Pour Josip Glaurdić, il aurait fallu aborder cette question différemment dès le départ. Selon lui, l’erreur de l’Union européenne a été d’aider l’Ukraine seulement dans la mesure nécessaire pour qu’elle ne perde pas la guerre. Cette approche a conduit à une longue guerre d’usure dans laquelle aucune des deux parties n’est en mesure de l’emporter. Il faudrait désormais un changement de perspective : l’Ukraine ne serait pas seulement en mesure de gagner cette guerre, elle devrait la gagner. Dans le cas contraire, c’est l’ensemble du système de sécurité européen qui s’effondrerait. Si l’on envoyait quasiment le signal qu’il est acceptable d’envahir le territoire d’un autre État, de tuer ses citoyens, puis d’être ensuite réhabilité sans difficulté, toute l’architecture de sécurité européenne s’écroulerait, avec des conséquences dramatiques : "Cela modifierait la manière de penser de toute l’Europe de l’Est. Pas seulement pour les Ukrainiens, mais aussi pour les Polonais, les Lituaniens, les Estoniens et tous les autres pays situés à proximité du front. L’Europe serait fondamentalement transformée dans sa nature même."

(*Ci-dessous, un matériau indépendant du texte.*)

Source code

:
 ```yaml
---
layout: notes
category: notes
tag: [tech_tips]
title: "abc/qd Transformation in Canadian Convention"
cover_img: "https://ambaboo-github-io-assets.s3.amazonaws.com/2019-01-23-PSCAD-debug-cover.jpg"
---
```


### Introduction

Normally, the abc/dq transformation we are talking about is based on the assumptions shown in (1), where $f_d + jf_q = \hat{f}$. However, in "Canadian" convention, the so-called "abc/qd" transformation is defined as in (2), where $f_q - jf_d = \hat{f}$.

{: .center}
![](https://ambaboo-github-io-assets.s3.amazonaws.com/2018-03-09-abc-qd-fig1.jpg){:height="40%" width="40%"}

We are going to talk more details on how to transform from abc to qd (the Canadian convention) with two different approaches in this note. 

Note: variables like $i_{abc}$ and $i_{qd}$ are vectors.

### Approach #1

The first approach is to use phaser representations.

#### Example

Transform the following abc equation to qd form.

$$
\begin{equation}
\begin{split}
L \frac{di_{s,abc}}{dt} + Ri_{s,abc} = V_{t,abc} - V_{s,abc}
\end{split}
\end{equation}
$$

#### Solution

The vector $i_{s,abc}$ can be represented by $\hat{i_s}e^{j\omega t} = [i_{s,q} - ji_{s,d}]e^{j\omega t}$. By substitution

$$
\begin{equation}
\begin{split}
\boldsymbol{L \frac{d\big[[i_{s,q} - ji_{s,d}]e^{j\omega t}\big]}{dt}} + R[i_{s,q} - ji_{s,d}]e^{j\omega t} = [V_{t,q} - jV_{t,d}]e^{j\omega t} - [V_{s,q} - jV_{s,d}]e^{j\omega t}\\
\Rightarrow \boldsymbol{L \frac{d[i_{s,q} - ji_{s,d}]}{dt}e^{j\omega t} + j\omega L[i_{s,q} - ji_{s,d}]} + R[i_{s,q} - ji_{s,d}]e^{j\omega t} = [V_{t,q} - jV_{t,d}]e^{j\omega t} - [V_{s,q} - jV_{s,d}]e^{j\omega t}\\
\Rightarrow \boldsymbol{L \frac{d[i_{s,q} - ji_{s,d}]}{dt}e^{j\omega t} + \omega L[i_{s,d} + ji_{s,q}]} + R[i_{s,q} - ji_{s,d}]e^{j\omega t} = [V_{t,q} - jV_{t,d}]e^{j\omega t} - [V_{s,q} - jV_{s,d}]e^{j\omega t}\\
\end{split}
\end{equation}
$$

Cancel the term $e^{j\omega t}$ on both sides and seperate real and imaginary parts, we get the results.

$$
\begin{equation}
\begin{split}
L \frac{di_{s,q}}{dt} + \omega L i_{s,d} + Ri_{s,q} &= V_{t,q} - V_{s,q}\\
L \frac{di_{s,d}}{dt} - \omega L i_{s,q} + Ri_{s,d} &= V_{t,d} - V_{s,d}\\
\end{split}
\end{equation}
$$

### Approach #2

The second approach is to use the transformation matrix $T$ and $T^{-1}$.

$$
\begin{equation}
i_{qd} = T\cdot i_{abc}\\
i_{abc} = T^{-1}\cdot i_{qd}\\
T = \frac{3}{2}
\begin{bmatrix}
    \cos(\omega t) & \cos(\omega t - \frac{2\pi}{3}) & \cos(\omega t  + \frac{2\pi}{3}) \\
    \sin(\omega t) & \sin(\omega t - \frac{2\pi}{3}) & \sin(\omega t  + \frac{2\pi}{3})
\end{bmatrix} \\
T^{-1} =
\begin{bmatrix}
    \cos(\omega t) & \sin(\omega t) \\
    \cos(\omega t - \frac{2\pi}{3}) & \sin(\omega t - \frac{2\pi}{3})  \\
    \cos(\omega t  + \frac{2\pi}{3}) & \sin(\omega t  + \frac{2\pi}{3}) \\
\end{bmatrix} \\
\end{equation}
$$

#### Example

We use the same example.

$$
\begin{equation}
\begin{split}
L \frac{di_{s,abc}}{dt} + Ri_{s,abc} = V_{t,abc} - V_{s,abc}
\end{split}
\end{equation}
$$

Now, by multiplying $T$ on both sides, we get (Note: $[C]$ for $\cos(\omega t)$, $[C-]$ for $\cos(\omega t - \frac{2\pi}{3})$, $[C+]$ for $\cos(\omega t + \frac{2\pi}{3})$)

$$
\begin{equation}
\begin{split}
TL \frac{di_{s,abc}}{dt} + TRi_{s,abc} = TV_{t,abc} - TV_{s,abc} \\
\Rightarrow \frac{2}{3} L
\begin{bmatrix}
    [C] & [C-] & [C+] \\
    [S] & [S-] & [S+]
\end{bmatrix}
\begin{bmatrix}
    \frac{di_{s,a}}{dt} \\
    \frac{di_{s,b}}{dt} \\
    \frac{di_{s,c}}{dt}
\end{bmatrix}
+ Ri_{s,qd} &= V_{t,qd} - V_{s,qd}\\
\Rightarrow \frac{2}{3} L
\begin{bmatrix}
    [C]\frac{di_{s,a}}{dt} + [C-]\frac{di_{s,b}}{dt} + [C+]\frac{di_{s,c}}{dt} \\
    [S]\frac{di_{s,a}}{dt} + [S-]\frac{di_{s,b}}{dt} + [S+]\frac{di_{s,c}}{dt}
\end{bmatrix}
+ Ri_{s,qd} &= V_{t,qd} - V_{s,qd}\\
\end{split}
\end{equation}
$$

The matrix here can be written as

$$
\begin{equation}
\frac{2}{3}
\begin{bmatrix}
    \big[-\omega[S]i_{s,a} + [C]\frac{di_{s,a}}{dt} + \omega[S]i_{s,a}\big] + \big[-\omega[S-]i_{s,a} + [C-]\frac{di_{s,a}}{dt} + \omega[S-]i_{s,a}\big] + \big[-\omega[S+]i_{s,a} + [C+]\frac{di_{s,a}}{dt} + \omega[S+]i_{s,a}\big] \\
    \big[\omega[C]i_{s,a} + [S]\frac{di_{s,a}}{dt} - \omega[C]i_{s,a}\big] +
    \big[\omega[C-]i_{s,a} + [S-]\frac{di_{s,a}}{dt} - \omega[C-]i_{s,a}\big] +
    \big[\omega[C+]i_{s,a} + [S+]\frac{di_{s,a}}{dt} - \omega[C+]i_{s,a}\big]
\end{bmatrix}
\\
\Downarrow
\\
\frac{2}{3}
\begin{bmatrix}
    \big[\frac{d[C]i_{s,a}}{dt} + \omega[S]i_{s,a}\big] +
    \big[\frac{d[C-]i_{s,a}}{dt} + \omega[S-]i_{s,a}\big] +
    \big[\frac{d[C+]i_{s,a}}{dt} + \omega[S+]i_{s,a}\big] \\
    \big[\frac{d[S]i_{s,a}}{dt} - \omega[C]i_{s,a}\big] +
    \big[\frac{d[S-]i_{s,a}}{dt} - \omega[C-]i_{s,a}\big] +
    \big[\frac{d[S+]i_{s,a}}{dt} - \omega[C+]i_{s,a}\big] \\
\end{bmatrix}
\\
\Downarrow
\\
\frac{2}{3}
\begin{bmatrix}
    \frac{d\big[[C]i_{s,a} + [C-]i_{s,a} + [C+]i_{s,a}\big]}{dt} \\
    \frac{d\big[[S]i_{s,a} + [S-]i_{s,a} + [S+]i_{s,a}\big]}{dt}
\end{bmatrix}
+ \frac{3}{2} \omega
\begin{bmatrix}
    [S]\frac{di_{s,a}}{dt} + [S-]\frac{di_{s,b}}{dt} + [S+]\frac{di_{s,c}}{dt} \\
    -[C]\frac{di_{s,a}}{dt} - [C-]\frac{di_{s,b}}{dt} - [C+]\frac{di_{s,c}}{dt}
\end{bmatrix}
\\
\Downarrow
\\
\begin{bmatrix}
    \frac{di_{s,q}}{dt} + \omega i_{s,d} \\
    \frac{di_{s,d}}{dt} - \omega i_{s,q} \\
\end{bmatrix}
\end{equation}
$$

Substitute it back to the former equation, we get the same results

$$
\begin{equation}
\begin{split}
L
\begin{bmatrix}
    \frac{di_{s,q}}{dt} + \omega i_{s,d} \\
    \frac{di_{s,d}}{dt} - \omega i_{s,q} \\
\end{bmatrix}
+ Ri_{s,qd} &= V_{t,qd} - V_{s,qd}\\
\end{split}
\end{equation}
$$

Plus généralement, Josip Glaurdić estime que les responsables politiques ont sous-estimé la capacité des citoyens européens à comprendre ce qui est nécessaire pour remporter cette guerre. Les populations ont du mal à adhérer à la manière dont le conflit est actuellement mené. Cette guerre d’usure est difficile à "vendre" à l’opinion publique. En revanche, s’il est possible de convaincre les citoyens de quelque chose, ce serait d’une stratégie orientée vers une victoire de l’Ukraine et offrant une perspective claire de paix durable et de stabilité aux frontières de l’Europe.